> **Assigned task**
The answer is a single number: the count of lines in the records below that contain the word "list".

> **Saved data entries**
-- Opening Marker --
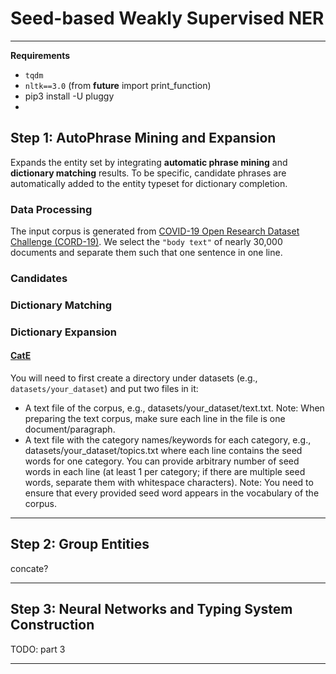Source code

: # Seed-based Weakly Supervised NER
---
**Requirements**
- `tqdm`
- `nltk==3.0` (from __future__ import print_function)
- pip3 install -U pluggy
- 
## Step 1: AutoPhrase Mining and Expansion
Expands the entity set by integrating **automatic phrase mining** and **dictionary matching** results. To be specific, candidate phrases are automatically added to the entity typeset for dictionary completion.

### Data Processing
The input corpus is generated from [COVID-19 Open Research Dataset Challenge (CORD-19)](https://www.kaggle.com/allen-institute-for-ai/CORD-19-research-challenge). We select the `"body text"` of nearly 30,000 documents and separate them such that one sentence in one line.

### Candidates
### Dictionary Matching
### Dictionary Expansion
#### [CatE](https://github.com/yumeng5/CatE)
You will need to first create a directory under datasets (e.g., `datasets/your_dataset`) and put two files in it:

- A text file of the corpus, e.g., datasets/your_dataset/text.txt. Note: When preparing the text corpus, make sure each line in the file is one document/paragraph.
- A text file with the category names/keywords for each category, e.g., datasets/your_dataset/topics.txt where each line contains the seed words for one category. You can provide arbitrary number of seed words in each line (at least 1 per category; if there are multiple seed words, separate them with whitespace characters). Note: You need to ensure that every provided seed word appears in the vocabulary of the corpus.

---
## Step 2: Group Entities
concate?

---
## Step 3: Neural Networks and Typing System Construction
TODO: part 3

---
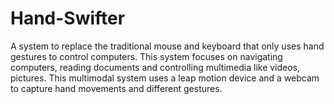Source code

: # Hand-Swifter

A system to replace the traditional mouse and keyboard that only uses hand gestures to control computers. This system focuses on navigating computers, reading documents and controlling multimedia like videos, pictures. This multimodal system uses a leap motion device and a webcam to capture hand movements and different gestures.
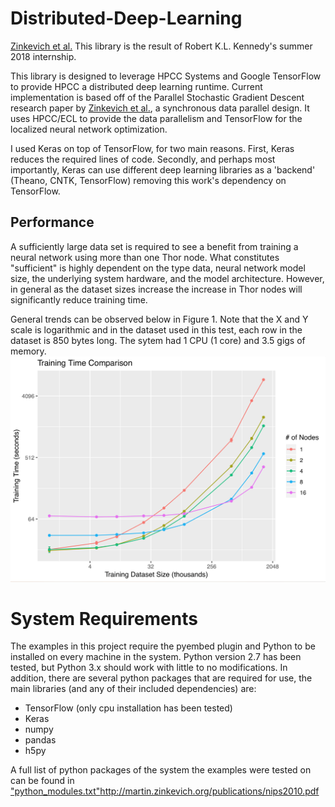 # Distributed-Deep-Learning
<a href="http://martin.zinkevich.org/publications/nips2010.pdf" target="_blank">Zinkevich et al.</a>
This library is the result of Robert K.L. Kennedy's summer 2018 internship.

This library is designed to leverage HPCC Systems and Google TensorFlow to provide HPCC a
distributed deep learning runtime. Current implementation is based off of the Parallel Stochastic Gradient Descent research paper by [Zinkevich et al.](http://martin.zinkevich.org/publications/nips2010.pdf), a synchronous data parallel design.
It uses HPCC/ECL to provide the data parallelism and TensorFlow for the localized neural network optimization.

I used Keras on top of TensorFlow, for two main reasons. First, Keras reduces the required 
lines of code. Secondly, and perhaps most importantly, Keras can use different deep learning libraries
as a 'backend' (Theano, CNTK, TensorFlow) removing this work's dependency on TensorFlow.

## Performance

A sufficiently large data set is required to see a benefit from training a neural network using
more than one Thor node. What constitutes "sufficient" is highly dependent on the type data, 
neural network model size, the underlying system hardware, and the model architecture. However,
in general as the dataset sizes increase the increase in Thor nodes will significantly reduce training time.

General trends can be observed below in Figure 1. Note that the X and Y scale is logarithmic and in the dataset used
in this test, each row in the dataset is 850 bytes long. The sytem had 1 CPU (1 core) and 3.5 gigs of memory.
![picture alt](imgs/trainingtime_performance.png "Figure 1")

# System Requirements

The examples in this project require the pyembed plugin and Python to be installed on every machine in the system. Python version 2.7 has been tested, but Python 3.x should work with little to no modifications. In addition, there are several python packages that are required for use, the main libraries (and any of their included dependencies) are:

 * TensorFlow (only cpu installation has been tested)
 * Keras
 * numpy
 * pandas
 * h5py 

A full list of python packages of the system the examples were tested on can be found in ["python_modules.txt"](python_modules.txt)http://martin.zinkevich.org/publications/nips2010.pdf



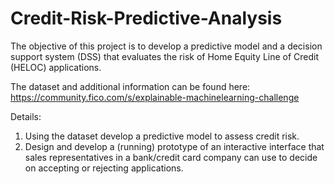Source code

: # Credit-Risk-Predictive-Analysis
The objective of this project is to develop a predictive model and a decision support system (DSS) that evaluates the risk of Home Equity Line of Credit (HELOC) applications.

The dataset and additional information can be found here: https://community.fico.com/s/explainable-machinelearning-challenge

Details:
1. Using the dataset develop a predictive model to assess credit risk.
2. Design and develop a (running) prototype of an interactive interface that sales representatives in a bank/credit card company can use to decide on accepting or rejecting applications.
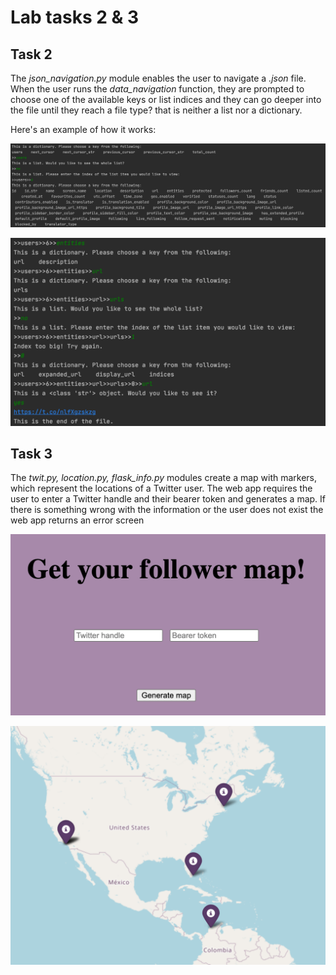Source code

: # Lab tasks 2 & 3

## Task 2
The *json_navigation.py* module enables the user to navigate a *.json* file. 
When the user runs the *data_navigation* function, they are prompted to choose 
one of the available keys or list indices and they can go deeper into 
the file until they reach a file type? that is neither a list nor a dictionary.

Here's an example of how it works:

![Screenshot](example_1.png)

![Screenshot](example_2.png)

## Task 3
The *twit.py, location.py, flask_info.py* modules create a map 
with markers, which represent the locations of a Twitter user. The web app requires the user to 
enter a Twitter handle and their bearer token and generates a map. If there is something wrong with the 
information or the user does not exist the web app returns an error screen

![Screenshot](example_3.png)

![Screenshot](example_4.png)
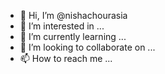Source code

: - 👋 Hi, I’m @nishachourasia
- 👀 I’m interested in ...
- 🌱 I’m currently learning ...
- 💞️ I’m looking to collaborate on ...
- 📫 How to reach me ...

<!---
nishachourasia/nishachourasia is a ✨ special ✨ repository because its `README.md` (this file) appears on your GitHub profile.
You can click the Preview link to take a look at your changes.
--->
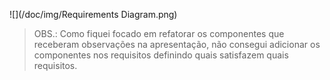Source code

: ![](/doc/img/Requirements Diagram.png)

> OBS.: Como fiquei focado em refatorar os componentes que receberam observações na apresentação, não consegui adicionar os componentes nos requisitos definindo quais satisfazem quais requisitos.




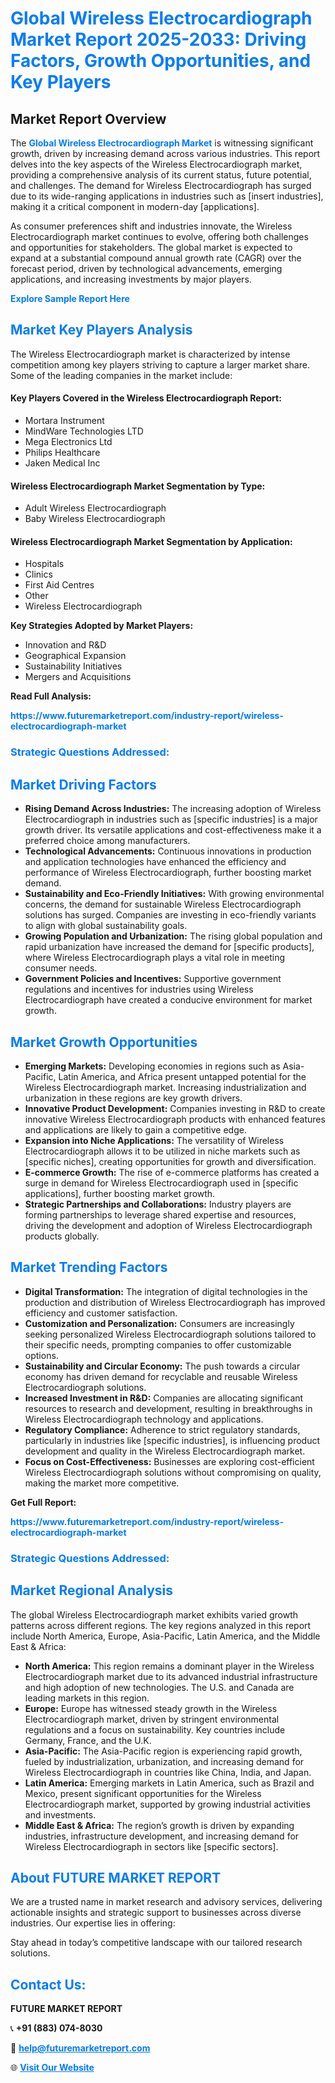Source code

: <h1 style="color: #007BFF;">Global Wireless Electrocardiograph Market Report 2025-2033: Driving Factors, Growth Opportunities, and Key Players</h1>

<section id="overview">
<h2>Market Report Overview</h2>
<p>The <a href="https://www.futuremarketreport.com/industry-report/wireless-electrocardiograph-market" style="color: #007BFF; text-decoration: none;"><strong>Global Wireless Electrocardiograph Market</strong></a> is witnessing significant growth, driven by increasing demand across various industries. This report delves into the key aspects of the Wireless Electrocardiograph market, providing a comprehensive analysis of its current status, future potential, and challenges. The demand for Wireless Electrocardiograph has surged due to its wide-ranging applications in industries such as [insert industries], making it a critical component in modern-day [applications].</p>
<p>As consumer preferences shift and industries innovate, the Wireless Electrocardiograph market continues to evolve, offering both challenges and opportunities for stakeholders. The global market is expected to expand at a substantial compound annual growth rate (CAGR) over the forecast period, driven by technological advancements, emerging applications, and increasing investments by major players.</p>
</section>

<section id="overview">
<p><a href="https://www.futuremarketreport.com/request-sample/reportId=125057" style="color: #007BFF; text-decoration: none;"><strong>Explore Sample Report Here</strong></a></p>
</section>

<section id="key-players">
<h2 style="color: #007BFF;">Market Key Players Analysis</h2>
<p>The Wireless Electrocardiograph market is characterized by intense competition among key players striving to capture a larger market share. Some of the leading companies in the market include:</p>
<h4>Key Players Covered in the Wireless Electrocardiograph Report:</h4>
<ul><li>Mortara Instrument</li><li>MindWare Technologies LTD</li><li>Mega Electronics Ltd</li><li>Philips Healthcare</li><li>Jaken Medical Inc</li></ul>
<h4>Wireless Electrocardiograph Market Segmentation by Type:</h4>
<ul><li>Adult Wireless Electrocardiograph</li><li>Baby Wireless Electrocardiograph</li></ul>

<h4>Wireless Electrocardiograph Market Segmentation by Application:</h4>
<ul><li>Hospitals</li><li>Clinics</li><li>First Aid Centres</li><li>Other</li><li>Wireless Electrocardiograph</li></ul>
<p><strong>Key Strategies Adopted by Market Players:</strong></p>
<ul>
<li>Innovation and R&D</li>
<li>Geographical Expansion</li>
<li>Sustainability Initiatives</li>
<li>Mergers and Acquisitions</li>
</ul>
</section>

<section>
<p><strong>Read Full Analysis: </strong></p><a href="https://www.futuremarketreport.com/industry-report/wireless-electrocardiograph-market" style="color: #007BFF; text-decoration: none;"><strong>https://www.futuremarketreport.com/industry-report/wireless-electrocardiograph-market</strong></a>
<h3 style="color: #007BFF;">Strategic Questions Addressed:</h3>
</section>

<section id="driving-factors">
<h2 style="color: #007BFF;">Market Driving Factors</h2>
<ul>
<li><strong>Rising Demand Across Industries:</strong> The increasing adoption of Wireless Electrocardiograph in industries such as [specific industries] is a major growth driver. Its versatile applications and cost-effectiveness make it a preferred choice among manufacturers.</li>
<li><strong>Technological Advancements:</strong> Continuous innovations in production and application technologies have enhanced the efficiency and performance of Wireless Electrocardiograph, further boosting market demand.</li>
<li><strong>Sustainability and Eco-Friendly Initiatives:</strong> With growing environmental concerns, the demand for sustainable Wireless Electrocardiograph solutions has surged. Companies are investing in eco-friendly variants to align with global sustainability goals.</li>
<li><strong>Growing Population and Urbanization:</strong> The rising global population and rapid urbanization have increased the demand for [specific products], where Wireless Electrocardiograph plays a vital role in meeting consumer needs.</li>
<li><strong>Government Policies and Incentives:</strong> Supportive government regulations and incentives for industries using Wireless Electrocardiograph have created a conducive environment for market growth.</li>
</ul>
</section>

<section id="growth-opportunities">
<h2 style="color: #007BFF;">Market Growth Opportunities</h2>
<ul>
<li><strong>Emerging Markets:</strong> Developing economies in regions such as Asia-Pacific, Latin America, and Africa present untapped potential for the Wireless Electrocardiograph market. Increasing industrialization and urbanization in these regions are key growth drivers.</li>
<li><strong>Innovative Product Development:</strong> Companies investing in R&D to create innovative Wireless Electrocardiograph products with enhanced features and applications are likely to gain a competitive edge.</li>
<li><strong>Expansion into Niche Applications:</strong> The versatility of Wireless Electrocardiograph allows it to be utilized in niche markets such as [specific niches], creating opportunities for growth and diversification.</li>
<li><strong>E-commerce Growth:</strong> The rise of e-commerce platforms has created a surge in demand for Wireless Electrocardiograph used in [specific applications], further boosting market growth.</li>
<li><strong>Strategic Partnerships and Collaborations:</strong> Industry players are forming partnerships to leverage shared expertise and resources, driving the development and adoption of Wireless Electrocardiograph products globally.</li>
</ul>
</section>

<section id="trending-factors">
<h2 style="color: #007BFF;">Market Trending Factors</h2>
<ul>
<li><strong>Digital Transformation:</strong> The integration of digital technologies in the production and distribution of Wireless Electrocardiograph has improved efficiency and customer satisfaction.</li>
<li><strong>Customization and Personalization:</strong> Consumers are increasingly seeking personalized Wireless Electrocardiograph solutions tailored to their specific needs, prompting companies to offer customizable options.</li>
<li><strong>Sustainability and Circular Economy:</strong> The push towards a circular economy has driven demand for recyclable and reusable Wireless Electrocardiograph solutions.</li>
<li><strong>Increased Investment in R&D:</strong> Companies are allocating significant resources to research and development, resulting in breakthroughs in Wireless Electrocardiograph technology and applications.</li>
<li><strong>Regulatory Compliance:</strong> Adherence to strict regulatory standards, particularly in industries like [specific industries], is influencing product development and quality in the Wireless Electrocardiograph market.</li>
<li><strong>Focus on Cost-Effectiveness:</strong> Businesses are exploring cost-efficient Wireless Electrocardiograph solutions without compromising on quality, making the market more competitive.</li>
</ul>
</section>

<section>
<p><strong>Get Full Report: </strong></p><a href="https://www.futuremarketreport.com/industry-report/wireless-electrocardiograph-market" style="color: #007BFF; text-decoration: none;"><strong>https://www.futuremarketreport.com/industry-report/wireless-electrocardiograph-market</strong></a>
<h3 style="color: #007BFF;">Strategic Questions Addressed:</h3>
</section>


<section id="regional-analysis">
<h2 style="color: #007BFF;">Market Regional Analysis</h2>
<p>The global Wireless Electrocardiograph market exhibits varied growth patterns across different regions. The key regions analyzed in this report include North America, Europe, Asia-Pacific, Latin America, and the Middle East & Africa:</p>
<ul>
<li><strong>North America:</strong> This region remains a dominant player in the Wireless Electrocardiograph market due to its advanced industrial infrastructure and high adoption of new technologies. The U.S. and Canada are leading markets in this region.</li>
<li><strong>Europe:</strong> Europe has witnessed steady growth in the Wireless Electrocardiograph market, driven by stringent environmental regulations and a focus on sustainability. Key countries include Germany, France, and the U.K.</li>
<li><strong>Asia-Pacific:</strong> The Asia-Pacific region is experiencing rapid growth, fueled by industrialization, urbanization, and increasing demand for Wireless Electrocardiograph in countries like China, India, and Japan.</li>
<li><strong>Latin America:</strong> Emerging markets in Latin America, such as Brazil and Mexico, present significant opportunities for the Wireless Electrocardiograph market, supported by growing industrial activities and investments.</li>
<li><strong>Middle East & Africa:</strong> The region’s growth is driven by expanding industries, infrastructure development, and increasing demand for Wireless Electrocardiograph in sectors like [specific sectors].</li>
</ul>
</section>

<footer>
<h2 style="color: #007BFF;">About FUTURE MARKET REPORT</h2>
<p>We are a trusted name in market research and advisory services, delivering actionable insights and strategic support to businesses across diverse industries. Our expertise lies in offering:</p>

<p>Stay ahead in today’s competitive landscape with our tailored research solutions.</p>

<h2 style="color: #007BFF;">Contact Us:</h2>
<p><strong>FUTURE MARKET REPORT</strong></p>
<p>📞 <strong>+91 (883) 074-8030</strong></p>
<p>📧 <strong><a href="mailto:help@futuremarketreport.com" style="color: #007BFF;">help@futuremarketreport.com</a></strong></p>
<p>🌐 <strong><a href="https://www.futuremarketreport.com/" style="color: #007BFF;">Visit Our Website</a></strong></p>
</footer>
-- Closing Marker --
> **Exercise solution**
3